Stored data:
※
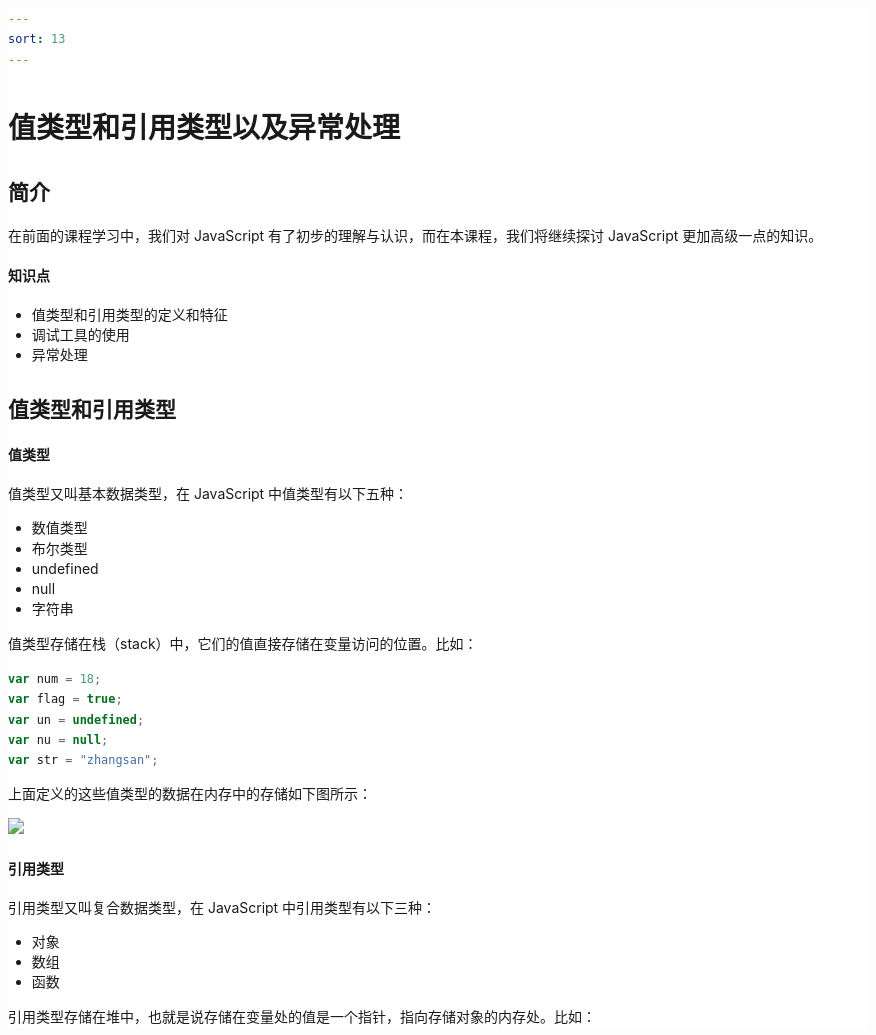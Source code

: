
 ```yaml
---
sort: 13
---
```


# 值类型和引用类型以及异常处理

## 简介

在前面的课程学习中，我们对 JavaScript 有了初步的理解与认识，而在本课程，我们将继续探讨 JavaScript 更加高级一点的知识。

#### 知识点

- 值类型和引用类型的定义和特征
- 调试工具的使用
- 异常处理

## 值类型和引用类型

#### 值类型

值类型又叫基本数据类型，在 JavaScript 中值类型有以下五种：

- 数值类型
- 布尔类型
- undefined
- null
- 字符串

值类型存储在栈（stack）中，它们的值直接存储在变量访问的位置。比如：

```js
var num = 18;
var flag = true;
var un = undefined;
var nu = null;
var str = "zhangsan";
```

上面定义的这些值类型的数据在内存中的存储如下图所示：

![](https://doc.shiyanlou.com/document-uid897174labid9222timestamp1547607159775.png)

#### 引用类型

引用类型又叫复合数据类型，在 JavaScript 中引用类型有以下三种：

- 对象
- 数组
- 函数

引用类型存储在堆中，也就是说存储在变量处的值是一个指针，指向存储对象的内存处。比如：
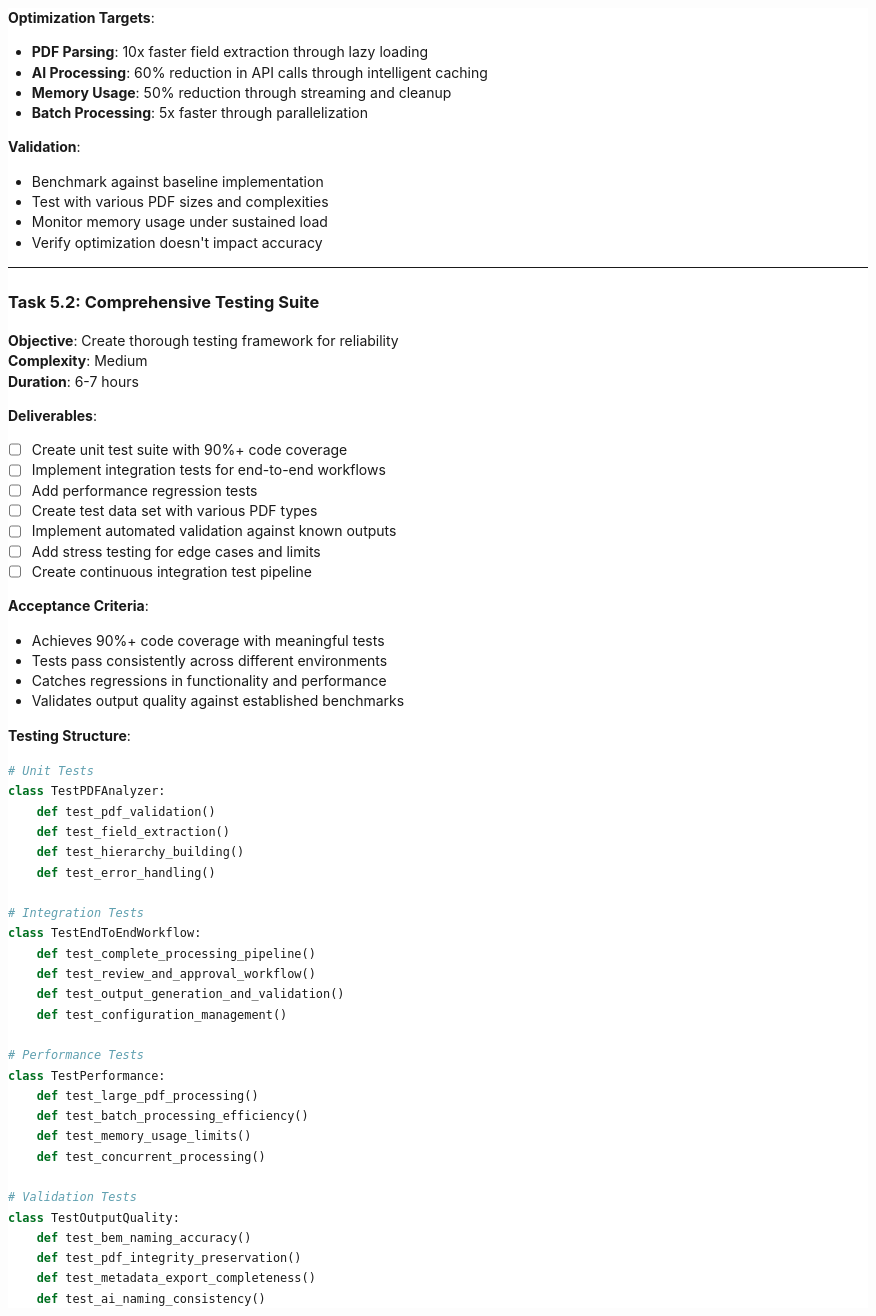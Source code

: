 **Optimization Targets**:
- **PDF Parsing**: 10x faster field extraction through lazy loading
- **AI Processing**: 60% reduction in API calls through intelligent caching
- **Memory Usage**: 50% reduction through streaming and cleanup
- **Batch Processing**: 5x faster through parallelization

**Validation**:
- Benchmark against baseline implementation
- Test with various PDF sizes and complexities
- Monitor memory usage under sustained load
- Verify optimization doesn't impact accuracy

---

### Task 5.2: Comprehensive Testing Suite
**Objective**: Create thorough testing framework for reliability  
**Complexity**: Medium  
**Duration**: 6-7 hours

**Deliverables**:
- [ ] Create unit test suite with 90%+ code coverage
- [ ] Implement integration tests for end-to-end workflows
- [ ] Add performance regression tests
- [ ] Create test data set with various PDF types
- [ ] Implement automated validation against known outputs
- [ ] Add stress testing for edge cases and limits
- [ ] Create continuous integration test pipeline

**Acceptance Criteria**:
- Achieves 90%+ code coverage with meaningful tests
- Tests pass consistently across different environments
- Catches regressions in functionality and performance
- Validates output quality against established benchmarks

**Testing Structure**:
```python
# Unit Tests
class TestPDFAnalyzer:
    def test_pdf_validation()
    def test_field_extraction()
    def test_hierarchy_building()
    def test_error_handling()

# Integration Tests
class TestEndToEndWorkflow:
    def test_complete_processing_pipeline()
    def test_review_and_approval_workflow()
    def test_output_generation_and_validation()
    def test_configuration_management()

# Performance Tests
class TestPerformance:
    def test_large_pdf_processing()
    def test_batch_processing_efficiency()
    def test_memory_usage_limits()
    def test_concurrent_processing()

# Validation Tests
class TestOutputQuality:
    def test_bem_naming_accuracy()
    def test_pdf_integrity_preservation()
    def test_metadata_export_completeness()
    def test_ai_naming_consistency()
```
※
What is needed. When a line in the records holds the string "through", copy that line.

Answer space.
- **PDF Parsing**: 10x faster field extraction through lazy loading
- **AI Processing**: 60% reduction in API calls through intelligent caching
- **Memory Usage**: 50% reduction through streaming and cleanup
- **Batch Processing**: 5x faster through parallelization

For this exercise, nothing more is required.